Thinned down on some at 2.48-2.50. Decided it may not be the dynamite performer I thought it might be. Yes they are gaining market share but they said ion implanter market will only be 875 mil in 2016 versus 950-975 in 2015. So they may hold their own but there's not going to exactly be a boom in ACLS business this year.
But then I saw the stock dropped all the way to 2.31-2.32. Now that is just too damn low. So most of the shares I sold earlier this morning I bought back at 2.32.
Quarterly out. Business slow as they have already forecast. I would think the stock stays flat. The proof of the pudding is when semi eqt spending picks up and we see whether Purion is gobbling up market share.
whoops.

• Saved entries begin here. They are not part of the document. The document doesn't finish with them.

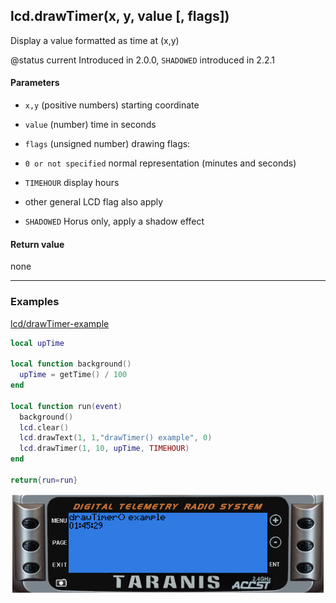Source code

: <!-- This file was generated by the script. Do not edit it, any changes will be lost! -->

## lcd.drawTimer(x, y, value [, flags])



Display a value formatted as time at (x,y)

@status current Introduced in 2.0.0,  `SHADOWED` introduced in 2.2.1


#### Parameters

* `x,y` (positive numbers) starting coordinate

* `value` (number) time in seconds

* `flags` (unsigned number) drawing flags:
 * `0 or not specified` normal representation (minutes and seconds)
 * `TIMEHOUR` display hours
 * other general LCD flag also apply
 * `SHADOWED` Horus only, apply a shadow effect



#### Return value

none



---

### Examples

<a class="dlbtn" href="https://raw.githubusercontent.com/opentx/lua-reference-guide/opentx_2.2/lcd/drawTimer-example.lua">lcd/drawTimer-example</a>

```lua
local upTime

local function background()
  upTime = getTime() / 100
end

local function run(event)
  background()
  lcd.clear()
  lcd.drawText(1, 1,"drawTimer() example", 0)
  lcd.drawTimer(1, 10, upTime, TIMEHOUR)
end

return{run=run}
```

![](drawTimer-example.png)

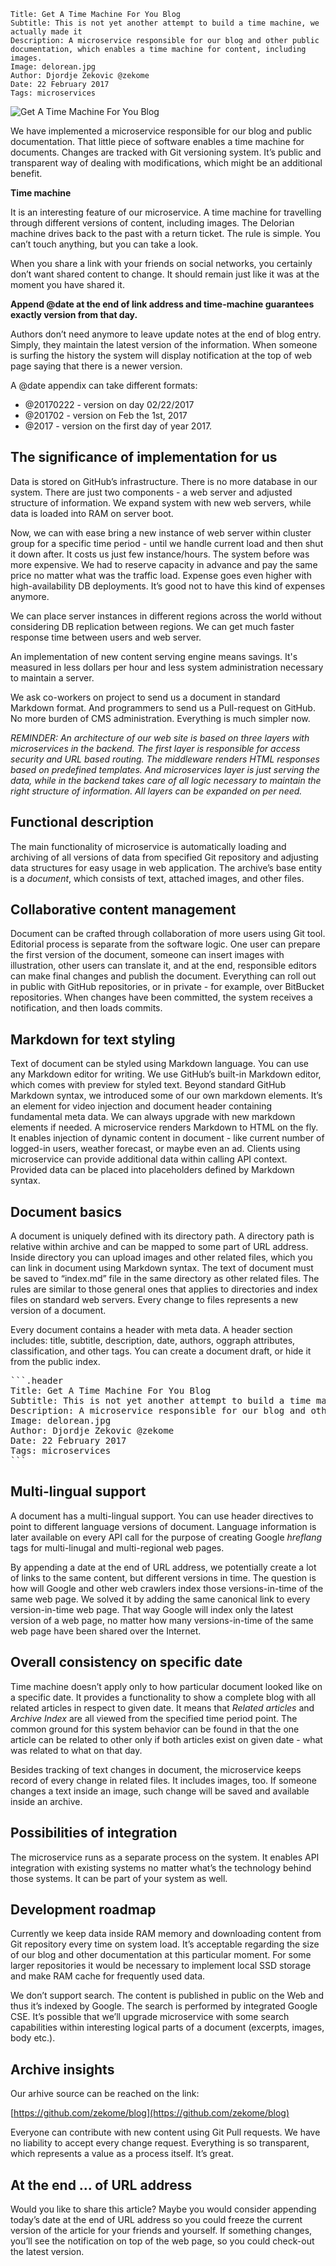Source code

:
 ```.header
Title: Get A Time Machine For You Blog
Subtitle: This is not yet another attempt to build a time machine, we actually made it
Description: A microservice responsible for our blog and other public documentation, which enables a time machine for content, including images.
Image: delorean.jpg
Author: Djordje Zekovic @zekome
Date: 22 February 2017
Tags: microservices
```

![Get A Time Machine For You Blog](delorean.jpg)

We have implemented a microservice responsible for our blog and public documentation. That little piece of software enables a time machine for documents. Changes are tracked with Git versioning system. It’s public and transparent way of dealing with modifications, which might be an additional benefit.

**Time machine**

It is an interesting feature of our microservice. A time machine for travelling through different versions of content, including images. The Delorian machine drives back to the past with a return ticket. The rule is simple. You can’t touch anything, but you can take a look.

When you share a link with your friends on social networks, you certainly don’t want shared content to change. It should remain just like it was at the moment you have shared it. 

**Append @date at the end of link address and time-machine guarantees exactly version from that day.**
 
Authors don’t need anymore to leave update notes at the end of blog entry. Simply, they maintain the latest version of the information. When someone is surfing the history the system will display notification at the top of web page saying that there is a newer version.

A @date appendix can take different formats:

- @20170222 - version on day 02/22/2017
- @201702 - version on Feb the 1st, 2017
- @2017 - version on the first day of year 2017.

## The significance of implementation for us

Data is stored on GitHub’s infrastructure. There is no more database in our system. There are just two components - a web server and adjusted structure of information. We expand system with new web servers, while data is loaded into RAM on server boot.

Now, we can with ease bring a new instance of web server within cluster group for a specific time period - until we handle current load and then shut it down after. It costs us just few instance/hours. The system before was more expensive. We had to reserve capacity in advance and pay the same price no matter what was the traffic load. Expense goes even higher with high-availability DB deployments. It’s good not to have this kind of expenses anymore.

We can place server instances in different regions across the world without considering DB replication between regions. We can get much faster response time between users and web server.

An implementation of new content serving engine means savings. It's measured in less dollars per hour and less system administration necessary to maintain a server.

We ask co-workers on project to send us a document in standard Markdown format. And programmers to send us a Pull-request on GitHub. No more burden of CMS administration. Everything is much simpler now.
 
*REMINDER: An architecture of our web site is based on three layers with microservices in the backend. The first layer is responsible for access security and URL based routing. The middleware renders HTML responses based on predefined templates. And microservices layer is just serving the data, while in the backend takes care of all logic necessary to maintain the right structure of information. All layers can be expanded on per need.*

## Functional description

The main functionality of microservice is automatically loading and archiving of all versions of data from specified Git repository and adjusting data structures for easy usage in web application. The archive’s base entity is a *document*, which consists of text, attached images, and other files.

## Collaborative content management 

Document can be crafted through collaboration of more users using Git tool. Editorial process is separate from the software logic. One user can prepare the first version of the document, someone can insert images with illustration, other users can translate it, and at the end, responsible editors can make final changes and publish the document. Everything can roll out in public with GitHub repositories, or in private - for example, over BitBucket repositories. When changes have been committed, the system receives a notification, and then loads commits.

## Markdown for text styling

Text of document can be styled using Markdown language. You can use any Markdown editor for writing. We use GitHub’s built-in Markdown editor, which comes with preview for styled text. Beyond standard GitHub Markdown syntax, we introduced some of our own markdown elements. It’s an element for video injection and document header containing fundamental meta data. We can always upgrade with new markdown elements if needed. A microservice renders Markdown to HTML on the fly. It enables injection of dynamic content in document - like current number of logged-in users, weather forecast, or maybe even an ad. Clients using microservice can provide additional data within calling API context. Provided data can be placed into placeholders defined by Markdown syntax.

## Document basics
A document is uniquely defined with its directory path. A directory path is relative within archive and can be mapped to some part of URL address. Inside directory you can upload images and other related files, which you can link in document using Markdown syntax. The text of document must be saved to “index.md” file in the same directory as other related files. The rules are similar to those general ones that applies to directories and index files on standard web servers. Every change to files represents a new version of a document.

Every document contains a header with meta data. A header section includes: title, subtitle, description, date, authors, oggraph attributes, classification, and other tags. You can create a document draft, or hide it from the public index.

<pre>
```.header
Title: Get A Time Machine For You Blog
Subtitle: This is not yet another attempt to build a time machine, we actually made it
Description: A microservice responsible for our blog and other public documentation, which enables a time machine for content, including images.
Image: delorean.jpg
Author: Djordje Zekovic @zekome
Date: 22 February 2017
Tags: microservices
```
</pre>

## Multi-lingual support

A document has a multi-lingual support. You can use header directives to point to different language versions of document. Language information is later available on every API call for the purpose of creating Google *hreflang* tags for multi-linugal and multi-regional web pages.

By appending a date at the end of URL address, we potentially create a lot of links to the same content, but different versions in time. The question is how will Google and other web crawlers index those versions-in-time of the same web page. We solved it by adding the same canonical link to every version-in-time web page. That way Google will index only the latest version of a web page, no matter how many versions-in-time of the same web page have been shared over the Internet.

## Overall consistency on specific date

Time machine doesn’t apply only to how particular document looked like on a specific date. It provides a functionality to show a complete blog with all related articles in respect to given date. It means that *Related articles* and *Archive Index* are all viewed from the specified time period point. The common ground for this system behavior can be found in that the one article can be related to other only if both articles exist on given date - what was related to what on that day. 

Besides tracking of text changes in document, the microservice keeps record of every change in related files. It includes images, too. If someone changes a text inside an image, such change will be saved and available inside an archive.

## Possibilities of integration

The microservice runs as a separate process on the system. It enables API integration with existing systems no matter what’s the technology behind those systems. It can be part of your system as well.

## Development roadmap

Currently we keep data inside RAM memory and downloading content from Git repository every time on system load. It’s acceptable regarding the size of our blog and other documentation at this particular moment. For some larger repositories it would be necessary to implement local SSD storage and make RAM cache for frequently used data.

We don’t support search. The content is published in public on the Web and thus it’s indexed by Google. The search is performed by integrated Google CSE. It’s possible that we’ll upgrade microservice with some search capabilities within interesting logical parts of a document (excerpts, images, body etc.).

## Archive insights

Our arhive source can be reached on the link:

[https://github.com/zekome/blog](https://github.com/zekome/blog)

Everyone can contribute with new content using Git Pull requests. We have no liability to accept every change request. Everything is so transparent, which represents a value as a process itself. It’s great.

## At the end … of URL address

Would you like to share this article? Maybe you would consider appending today’s date at the end of URL address so you could freeze the current version of the article for your friends and yourself. If something changes, you’ll see the notification on top of the web page, so you could check-out the latest version.






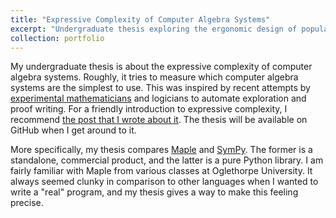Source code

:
 ```yaml
---
title: "Expressive Complexity of Computer Algebra Systems"
excerpt: "Undergraduate thesis exploring the ergonomic design of popular computer algebra systems"
collection: portfolio
---
```


My undergraduate thesis is about the expressive complexity of computer algebra
systems. Roughly, it tries to measure which computer algebra systems are the
simplest to use. This was inspired by recent attempts by [experimental
mathematicians](https://en.wikipedia.org/wiki/Experimental_mathematics) and
logicians to automate exploration and proof writing. For a friendly
introduction to expressive complexity, I recommend [the post that I wrote about
it](/ergonomics-in-computer-science). The thesis will be available on GitHub
when I get around to it.

More specifically, my thesis compares [Maple](https://www.maplesoft.com/) and
[SymPy](https://www.sympy.org/en/index.html). The former is a standalone,
commercial product, and the latter is a pure Python library. I am fairly
familiar with Maple from various classes at Oglethorpe University. It always
seemed clunky in comparison to other languages when I wanted to write a "real"
program, and my thesis gives a way to make this feeling precise.
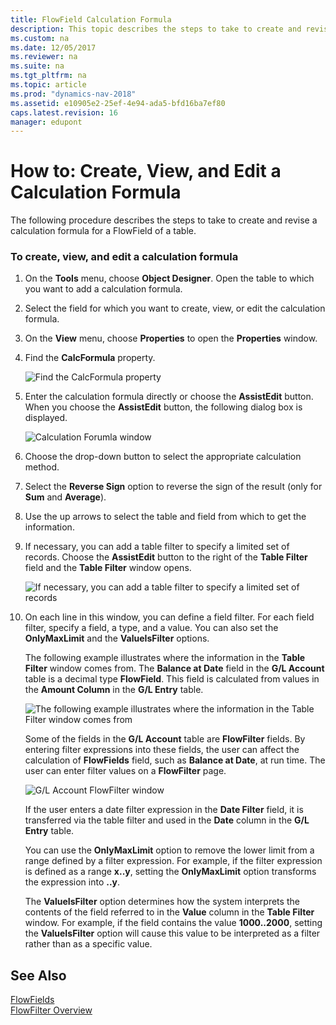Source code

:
 ```yaml
---
title: FlowField Calculation Formula
description: This topic describes the steps to take to create and revise a calculation formula for a FlowField of a table for create, view, and edit operations.
ms.custom: na
ms.date: 12/05/2017
ms.reviewer: na
ms.suite: na
ms.tgt_pltfrm: na
ms.topic: article
ms.prod: "dynamics-nav-2018"
ms.assetid: e10905e2-25ef-4e94-ada5-bfd16ba7ef80
caps.latest.revision: 16
manager: edupont
---
```

# How to: Create, View, and Edit a Calculation Formula
The following procedure describes the steps to take to create and revise a calculation formula for a FlowField of a table.  
  
### To create, view, and edit a calculation formula  
  
1. On the **Tools** menu, choose **Object Designer**. Open the table to which you want to add a calculation formula.  
  
2. Select the field for which you want to create, view, or edit the calculation formula.  
  
3. On the **View** menu, choose **Properties** to open the **Properties** window.  
  
4. Find the **CalcFormula** property.  
  
    ![Find the CalcFormula property](media/NAV_ADG_6_Table_15.png "NAV\_ADG\_6\_Table\_15")  
  
5. Enter the calculation formula directly or choose the **AssistEdit** button. When you choose the **AssistEdit** button, the following dialog box is displayed.  
  
    ![Calculation Forumla window](media/NAV_ADG_6_Table_17.png "NAV\_ADG\_6\_Table\_17")  
  
6. Choose the drop-down button to select the appropriate calculation method.  
  
7. Select the **Reverse Sign** option to reverse the sign of the result \(only for **Sum** and **Average**\).  
  
8. Use the up arrows to select the table and field from which to get the information.  
  
9. If necessary, you can add a table filter to specify a limited set of records. Choose the **AssistEdit** button to the right of the **Table Filter** field and the **Table Filter** window opens.  
  
     ![If necessary, you can add a table filter to specify a limited set of records](media/NAV_ADG_6_Table_52.png "NAV\_ADG\_6\_Table\_52")  
  
10. On each line in this window, you can define a field filter. For each field filter, specify a field, a type, and a value. You can also set the **OnlyMaxLimit** and the **ValueIsFilter** options.  
  
    The following example illustrates where the information in the **Table Filter** window comes from. The **Balance at Date** field in the **G/L Account** table is a decimal type **FlowField**. This field is calculated from values in the **Amount Column** in the **G/L Entry** table.  
  
    ![The following example illustrates where the information in the Table Filter window comes from](media/NAV_ADG_6_Diag_4.png "NAV\_ADG\_6\_Diag\_4")  
  
    Some of the fields in the **G/L Account** table are **FlowFilter** fields. By entering filter expressions into these fields, the user can affect the calculation of **FlowFields** field, such as **Balance at Date**, at run time. The user can enter filter values on a **FlowFilter** page.  
  
    ![G&#47;L Account FlowFilter window](media/NAV_ADG_6_Table_22.png "NAV\_ADG\_6\_Table\_22")  
  
    If the user enters a date filter expression in the **Date Filter** field, it is transferred via the table filter and used in the **Date** column in the **G/L Entry** table.  
  
    You can use the **OnlyMaxLimit** option to remove the lower limit from a range defined by a filter expression. For example, if the filter expression is defined as a range **x..y**, setting the **OnlyMaxLimit** option transforms the expression into **..y**.  
  
    The **ValueIsFilter** option determines how the system interprets the contents of the field referred to in the **Value** column in the **Table Filter** window. For example, if the field contains the value **1000..2000**, setting the **ValueIsFilter** option will cause this value to be interpreted as a filter rather than as a specific value.  
  
## See Also  
 [FlowFields](FlowFields.md)   
 [FlowFilter Overview](FlowFilter-Overview.md)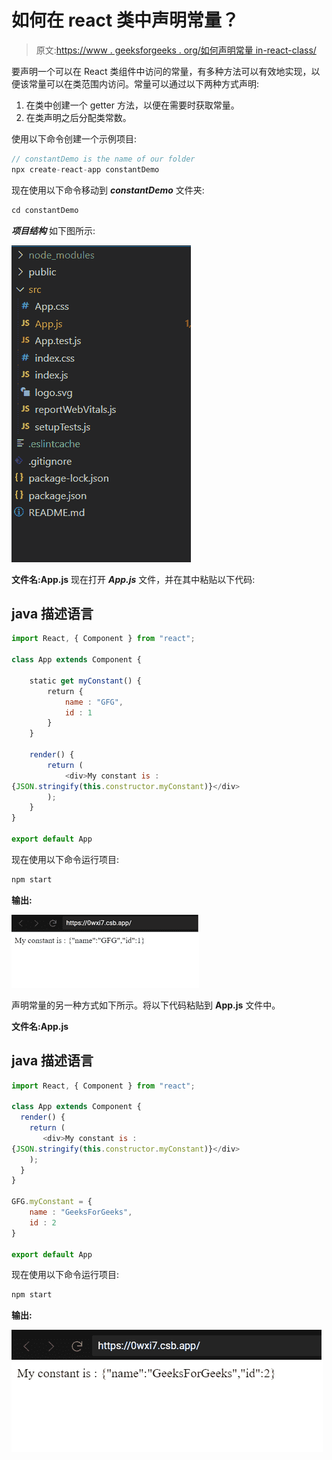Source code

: # 如何在 react 类中声明常量？

> 原文:[https://www . geeksforgeeks . org/如何声明常量 in-react-class/](https://www.geeksforgeeks.org/how-to-declare-constant-in-react-class/)

要声明一个可以在 React 类组件中访问的常量，有多种方法可以有效地实现，以便该常量可以在类范围内访问。常量可以通过以下两种方式声明:

1.  在类中创建一个 getter 方法，以便在需要时获取常量。
2.  在类声明之后分配类常数。

使用以下命令创建一个示例项目:

```jsx
// constantDemo is the name of our folder
npx create-react-app constantDemo
```

现在使用以下命令移动到 ***constantDemo*** 文件夹:

```jsx
cd constantDemo
```

***项目结构*** 如下图所示:

![](img/115771d20263fe1b5510d2311b60aad3.png)

**文件名:App.js** 现在打开 ***App.js*** 文件，并在其中粘贴以下代码:

## java 描述语言

```jsx
import React, { Component } from "react";

class App extends Component {

    static get myConstant() {
        return {
            name : "GFG",
            id : 1
        }
    }

    render() {
        return (
            <div>My constant is : 
{JSON.stringify(this.constructor.myConstant)}</div>
        );
    }
}

export default App
```

现在使用以下命令运行项目:

```jsx
npm start
```

**输出:**

![](img/7fbb1702680b5db57d0a95a29d6a3144.png)

声明常量的另一种方式如下所示。将以下代码粘贴到 **App.js** 文件中。

**文件名:App.js**

## java 描述语言

```jsx
import React, { Component } from "react";

class App extends Component {
  render() {
    return (
       <div>My constant is : 
{JSON.stringify(this.constructor.myConstant)}</div>
    );
  }
}

GFG.myConstant = {
    name : "GeeksForGeeks",
    id : 2
}

export default App
```

现在使用以下命令运行项目:

```jsx
npm start
```

**输出:**

![](img/25a27c1526923d64f1fb4388252e1b06.png)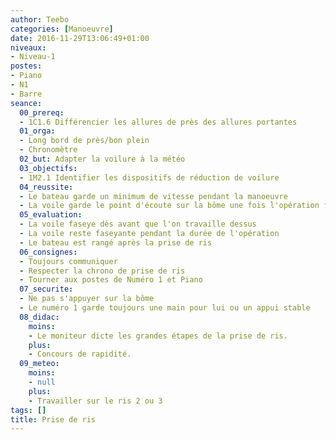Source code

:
 ```yaml
---
author: Teebo
categories: [Manoeuvre]
date: 2016-11-29T13:06:49+01:00
niveaux:
- Niveau-1
postes:
- Piano
- N1
- Barre
seance:
  00_prereq:
  - 1C1.6 Différencier les allures de près des allures portantes
  01_orga:
  - Long bord de près/bon plein
  - Chronomètre
  02_but: Adapter la voilure à la météo
  03_objectifs:
  - 1M2.1 Identifier les dispositifs de réduction de voilure
  04_reussite:
  - Le bateau garde un minimum de vitesse pendant la manoeuvre
  - La voile garde le point d'écoute sur la bôme une fois l'opération finie
  05_evaluation:
  - La voile faseye dès avant que l'on travaille dessus
  - La voile reste faseyante pendant la durée de l'opération
  - Le bateau est rangé après la prise de ris
  06_consignes:
  - Toujours communiquer
  - Respecter la chrono de prise de ris
  - Tourner aux postes de Numéro 1 et Piano
  07_securite:
  - Ne pas s'appuyer sur la bôme
  - Le numéro 1 garde toujours une main pour lui ou un appui stable
  08_didac:
    moins:
    - Le moniteur dicte les grandes étapes de la prise de ris.
    plus:
    - Concours de rapidité.
  09_meteo:
    moins:
    - null
    plus:
    - Travailler sur le ris 2 ou 3
tags: []
title: Prise de ris
---
```


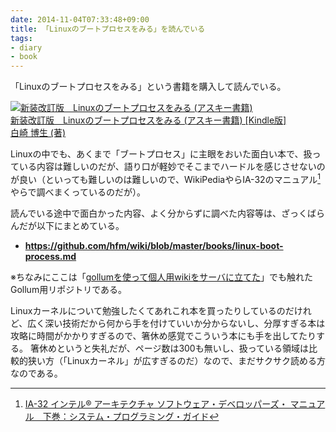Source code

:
 ```yaml
---
date: 2014-11-04T07:33:48+09:00
title: 「Linuxのブートプロセスをみる」を読んでいる
tags: 
- diary
- book
---
```

「Linuxのブートプロセスをみる」という書籍を購入して読んでいる。

[![新装改訂版　Linuxのブートプロセスをみる (アスキー書籍)](http://ecx.images-amazon.com/images/I/51vtnj0LpIL._SL160_.jpg)  
新装改訂版　Linuxのブートプロセスをみる (アスキー書籍) [Kindle版]  
白崎 博生 (著)](http://www.amazon.co.jp/exec/obidos/ASIN/B00NXMT86Y/hifumiass-22/ref=nosim/)

Linuxの中でも、あくまで「ブートプロセス」に主眼をおいた面白い本で、扱っている内容は難しいのだが、語り口が軽妙でそこまでハードルを感じさせないのが良い（といっても難しいのは難しいので、WikiPediaやらIA-32のマニュアル[^1]やらで調べまくっているのだが）。

読んでいる途中で面白かった内容、よく分からずに調べた内容等は、ざっくばらんだが以下にまとめている。

- __https://github.com/hfm/wiki/blob/master/books/linux-boot-process.md__

※ちなみにここは「[gollumを使って個人用wikiをサーバに立てた](/2014/02/02/my-wiki-powered-by-gollum/)」でも触れたGollum用リポジトリである。

Linuxカーネルについて勉強したくてあれこれ本を買ったりしているのだけれど、広く深い技術だから何から手を付けていいか分からないし、分厚すぎる本は攻略に時間がかかりすぎるので、箸休め感覚でこういう本にも手を出してたりする。
箸休めというと失礼だが、ページ数は300も無いし、扱っている領域は比較的狭い方（「Linuxカーネル」が広すぎるのだ）なので、まだサクサク読める方なのである。

[^1]: [IA-32 インテル® アーキテクチャ ソフトウェア・デベロッパーズ・ マニュアル　下巻：システム・プログラミング・ガイド](http://www.intel.co.jp/content/dam/www/public/ijkk/jp/ja/documents/developer/IA32_Arh_Dev_Man_Vol3_i.pdf)

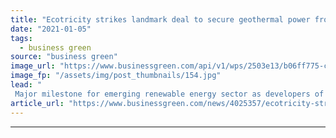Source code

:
 ```yaml
---
title: "Ecotricity strikes landmark deal to secure geothermal power from Cornish plant"
date: "2021-01-05"
tags: 
  - business green
source: "business green"
image_url: "https://www.businessgreen.com/api/v1/wps/2503e13/b06ff775-cd0f-4a16-9bc7-6a7b638397e6/7/GEL1-185x114.jpg"
image_fp: "/assets/img/post_thumbnails/154.jpg"
lead: "
 Major milestone for emerging renewable energy sector as developers of UK's first geothermal power plant agree to sell 3MW of baseload power to green energy supplier ..."
article_url: "https://www.businessgreen.com/news/4025357/ecotricity-strikes-landmark-deal-secure-geothermal-power-cornish-plant"
---
```


---
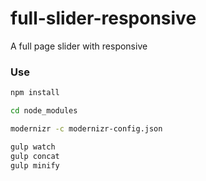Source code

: # full-slider-responsive
A full page slider with responsive

### Use

```sh
npm install

cd node_modules

modernizr -c modernizr-config.json

gulp watch
gulp concat
gulp minify
```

I checked my notes, Feb 11 not Feb 2. That is great, I thought I had a schedule conflict and had to decide whether to listen to ACLS or INFN today.
We all know INFN is a strong technology company, but I would think that in general most all stocks have about a 50/50 chance of going up or down. INFN has great business prospects, but expectations for the company reflect that. A good quarterly performance is a disappointment leading the stock to go down while an excellent quarterly performance will push the stock higher.
That being said, the stock isn't exactly toppy right now as it has had its fair share of decline in the recent market slump.
So I think the upside potential is better than the downside for today's quarterly report.